I went for my weekly trip to the Peak District this morning. I still can’t quite believe how close it is – it took me just twenty minutes on my bicycle to get back home from the reservoirs today.
Having bought a map of the Peak District 4 years back (and then never used it) I sort of knew where I was going, somewhere over to the left where there were no houses. It looked pretty.
Shame I hadn’t paid any attention to the contours!
Once I had made the massive climb out of the city, I was hit by the autumnal beauty of Yorkshire – just gorgeous – and when I turned off the main road it just got better, as I found myself in a nature reserve, complete with bike tracks.
Sharon is particularly pleased with her shocking new look
Mind you, there was one horse there who seemed pretty exasperated by the rebellious nature of the young-uns. He was easy to spot, galloping around the field at full pelt, trying to relieve himself of the stress of modern life. When he finally slowed down, I called out and suggested that he try meditating – which he then did.
A couple of hours later I was back in town – time for a trip to Beanies, the healthfood shop. There I set up a standing order for a weekly organic fruit and veg shop, and an organic loaf of wholemeal bread. This will ensure that I eat properly this year, and also save time as I won’t have to wait in the the very long queues that they often have there. Hurrah!
Back home I started to develop my new photo workflow. Now I’m shooting in RAW+Jpeg (the camera creates two files for every shot, one is the huge uncompressed original, the other is a 1mb jpeg), I’ve started using Adobe Light Room, which I like, a lot. It’s very intuitive, great for doing the basics before passing those images that need any further tweaks on to Photoshop. I had one minor problem – when exporting from Light Room it would set the ppi to 72, no matter what I specified in the options. Turns out that this happens when it compresses the metadata, deselecting that option fixed the issue.
It’s funny how a simple switch like that (from taking photos in JPEG to RAW (or NEF in the case of Nikon)) changes one’s relationship with one’s camera. It feels new all over again, as it starts producing stuff it’s never produced before.

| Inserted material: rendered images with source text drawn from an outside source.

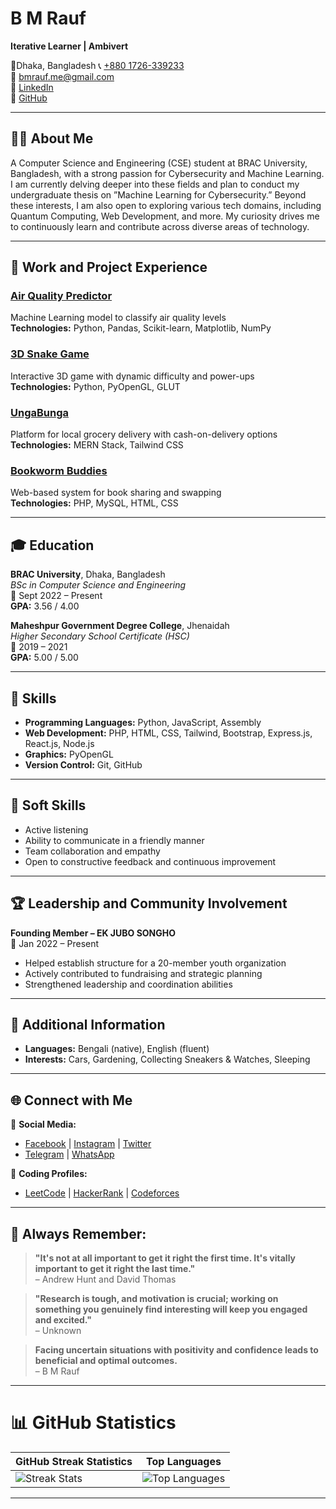# B M Rauf

**Iterative Learner | Ambivert**

📍Dhaka, Bangladesh
📞 [+880 1726-339233](tel:+8801726339233)  
📧 [bmrauf.me@gmail.com](mailto:bmrauf.me@gmail.com)  
🔗 [LinkedIn](https://www.linkedin.com/in/mebmrauf)  
🔗 [GitHub](https://github.com/mebmrauf)

---

## 🧑‍💻 About Me

A Computer Science and Engineering (CSE) student at BRAC University, Bangladesh, with a strong passion for Cybersecurity and Machine Learning. I am currently delving deeper into these fields and plan to conduct my undergraduate thesis on ”Machine Learning for Cybersecurity.” Beyond these interests, I am also open to exploring various tech domains, including Quantum Computing, Web Development, and more. My curiosity drives me to continuously learn and contribute across diverse areas of technology.

---

## 💼 Work and Project Experience

### [Air Quality Predictor](https://github.com/mebmrauf/Air-Quality-Predictor)
Machine Learning model to classify air quality levels  
**Technologies:** Python, Pandas, Scikit-learn, Matplotlib, NumPy

### [3D Snake Game](https://github.com/mebmrauf/3D-Snake-Game)
Interactive 3D game with dynamic difficulty and power-ups  
**Technologies:** Python, PyOpenGL, GLUT

### [UngaBunga](https://github.com/mebmrauf/UngaBunga)
Platform for local grocery delivery with cash-on-delivery options  
**Technologies:** MERN Stack, Tailwind CSS

### [Bookworm Buddies](https://github.com/404mahdi/Bookworm-Buddies)
Web-based system for book sharing and swapping  
**Technologies:** PHP, MySQL, HTML, CSS

---

## 🎓 Education

**BRAC University**, Dhaka, Bangladesh  
_BSc in Computer Science and Engineering_  
📅 Sept 2022 – Present  
**GPA:** 3.56 / 4.00

**Maheshpur Government Degree College**, Jhenaidah  
_Higher Secondary School Certificate (HSC)_  
📅 2019 – 2021  
**GPA:** 5.00 / 5.00

---

## 🧠 Skills

- **Programming Languages:** Python, JavaScript, Assembly  
- **Web Development:** PHP, HTML, CSS, Tailwind, Bootstrap, Express.js, React.js, Node.js  
- **Graphics:** PyOpenGL  
- **Version Control:** Git, GitHub  

---

## 🤝 Soft Skills

- Active listening  
- Ability to communicate in a friendly manner  
- Team collaboration and empathy  
- Open to constructive feedback and continuous improvement  

---

## 🏆 Leadership and Community Involvement

**Founding Member – EK JUBO SONGHO**  
📅 Jan 2022 – Present  
- Helped establish structure for a 20-member youth organization  
- Actively contributed to fundraising and strategic planning  
- Strengthened leadership and coordination abilities  

---

## 📌 Additional Information

- **Languages:** Bengali (native), English (fluent)  
- **Interests:** Cars, Gardening, Collecting Sneakers & Watches, Sleeping  

---

## 🌐 Connect with Me

🔗 **Social Media:**  
- [Facebook](https://www.facebook.com/mebmrauf) | [Instagram](https://www.instagram.com/mebmrauf) | [Twitter](https://twitter.com/mebmrauf)  
- [Telegram](https://t.me/mebmrauf) | [WhatsApp](https://wa.link/b6gwse)

🔗 **Coding Profiles:**  
- [LeetCode](https://leetcode.com/mebmrauf) | [HackerRank](https://www.hackerrank.com/profile/mebmrauf) | [Codeforces](https://codeforces.com/profile/bmrauf)

---

## 📝 Always Remember:

> **"It's not at all important to get it right the first time. It's vitally important to get it right the last time."**  
> – Andrew Hunt and David Thomas

> **"Research is tough, and motivation is crucial; working on something you genuinely find interesting will keep you engaged and excited."**  
> – Unknown

> **Facing uncertain situations with positivity and confidence leads to beneficial and optimal outcomes.**  
> – B M Rauf

---

# 📊 GitHub Statistics

| GitHub Streak Statistics | Top Languages |
|--------------------------|----------------|
| ![Streak Stats](https://github-readme-streak-stats.herokuapp.com/?user=mebmrauf&theme=transparent&hide_border=false) | ![Top Languages](https://github-readme-stats.vercel.app/api/top-langs/?username=mebmrauf&theme=transparent&hide_border=false&include_all_commits=true&count_private=true&layout=compact) |

---

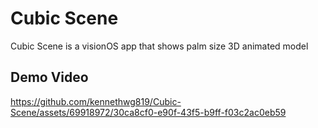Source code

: #  Cubic Scene
Cubic Scene is a visionOS app that shows palm size 3D animated model

## Demo Video

https://github.com/kennethwg819/Cubic-Scene/assets/69918972/30ca8cf0-e90f-43f5-b9ff-f03c2ac0eb59

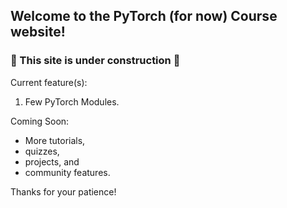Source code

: ## Welcome to the PyTorch (for now) Course website!
### 🚧 This site is under construction 🚧

Current feature(s):

1. Few PyTorch Modules.

Coming Soon:
* More tutorials,
* quizzes,
* projects, and
* community features.


Thanks for your patience!

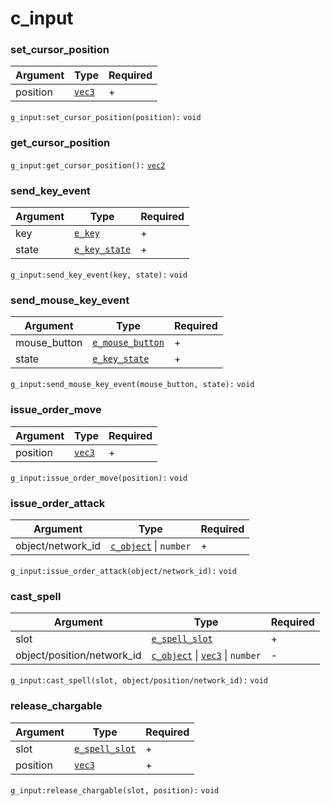 # c\_input

### set\_cursor\_position

| Argument | Type                         | Required |
| -------- | ---------------------------- | -------- |
| position | [`vec3`](../structs/vec3.md) | +        |

`g_input:set_cursor_position(position):` `void`

### get\_cursor\_position

`g_input:get_cursor_position():` [`vec2`](../structs/vec2.md)

### send\_key\_event

| Argument | Type                                       | Required |
| -------- | ------------------------------------------ | -------- |
| key      | [`e_key`](../enums/e\_key.md)              | +        |
| state    | [`e_key_state`](../enums/e\_key\_state.md) | +        |

`g_input:send_key_event(key, state):` `void`

### send\_mouse\_key\_event

| Argument      | Type                                             | Required |
| ------------- | ------------------------------------------------ | -------- |
| mouse\_button | [`e_mouse_button`](../enums/e\_mouse\_button.md) | +        |
| state         | [`e_key_state`](../enums/e\_key\_state.md)       | +        |

`g_input:send_mouse_key_event(mouse_button, state):` `void`

### issue\_order\_move

| Argument | Type                         | Required |
| -------- | ---------------------------- | -------- |
| position | [`vec3`](../structs/vec3.md) | +        |

`g_input:issue_order_move(position):` `void`

### issue\_order\_attack

| Argument           | Type                                   | Required |
| ------------------ | -------------------------------------- | -------- |
| object/network\_id | [`c_object`](c\_object.md) \| `number` | +        |

`g_input:issue_order_attack(object/network_id):` `void`

### cast\_spell

| Argument                    | Type                                                                   | Required |
| --------------------------- | ---------------------------------------------------------------------- | -------- |
| slot                        | [`e_spell_slot`](../enums/e\_spell\_slot.md)                           | +        |
| object/position/network\_id | [`c_object`](c\_object.md) \| [`vec3`](../structs/vec3.md) \| `number` | -        |

`g_input:cast_spell(slot, object/position/network_id):` `void`

### release\_chargable

| Argument | Type                                         | Required |
| -------- | -------------------------------------------- | -------- |
| slot     | [`e_spell_slot`](../enums/e\_spell\_slot.md) | +        |
| position | [`vec3`](../structs/vec3.md)                 | +        |

`g_input:release_chargable(slot, position):` `void`

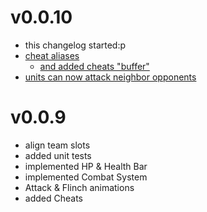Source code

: # v0.0.10
- this changelog started:p
- [cheat aliases](https://github.com/rapushka/deck_scaler/pull/66)
  - [and added cheats "buffer"](https://github.com/rapushka/deck_scaler/pull/68)
- [units can now attack neighbor opponents](https://github.com/rapushka/deck_scaler/issues/71)

# v0.0.9
- align team slots
- added unit tests
- implemented HP & Health Bar
- implemented Combat System
- Attack & Flinch animations
- added Cheats
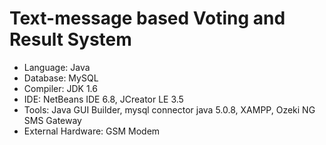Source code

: # Text-message based Voting and Result System

* Language: Java
* Database: MySQL
* Compiler: JDK 1.6
* IDE: NetBeans IDE 6.8, JCreator LE 3.5
* Tools: Java GUI Builder, mysql connector java 5.0.8, XAMPP, Ozeki NG SMS Gateway
* External Hardware: GSM Modem
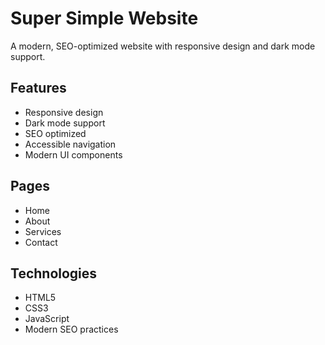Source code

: # Super Simple Website

A modern, SEO-optimized website with responsive design and dark mode support.

## Features
- Responsive design
- Dark mode support
- SEO optimized
- Accessible navigation
- Modern UI components

## Pages
- Home
- About
- Services
- Contact

## Technologies
- HTML5
- CSS3
- JavaScript
- Modern SEO practices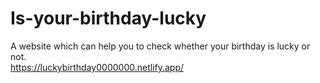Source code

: 
# Is-your-birthday-lucky

A website which can help you to check whether your birthday is lucky or not.</br>
https://luckybirthday0000000.netlify.app/

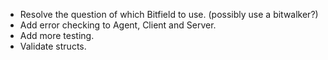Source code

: - Resolve the question of which Bitfield to use. (possibly use a bitwalker?)
- Add error checking to Agent, Client and Server.
- Add more testing.
- Validate structs.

Hard drive space is a bit of an issue. Always has been actually – that was one of the reasons I never shot in RAW before. Now I’m having to accept that I can’t carry round a copy of all my photos on my laptop – only the really old ones (with file sizes of 2mb or less) and the most recent. The rest have to go onto a couple of external drives, a data DVD, and a remote server too just in case. I think I’m a bit obsessed when it comes to backing-up. Still, you do hear horror stories, such a that of one of my classmates. They made three backups of all their photos when they came back to the UK this summer – and all three backups failed, leaving them with just a few shots on Facebook. Ouch.
With hard disk failure it’s never a case of IF, it’s always WHEN.
Flibberdy dee. Must be time to study some kanji.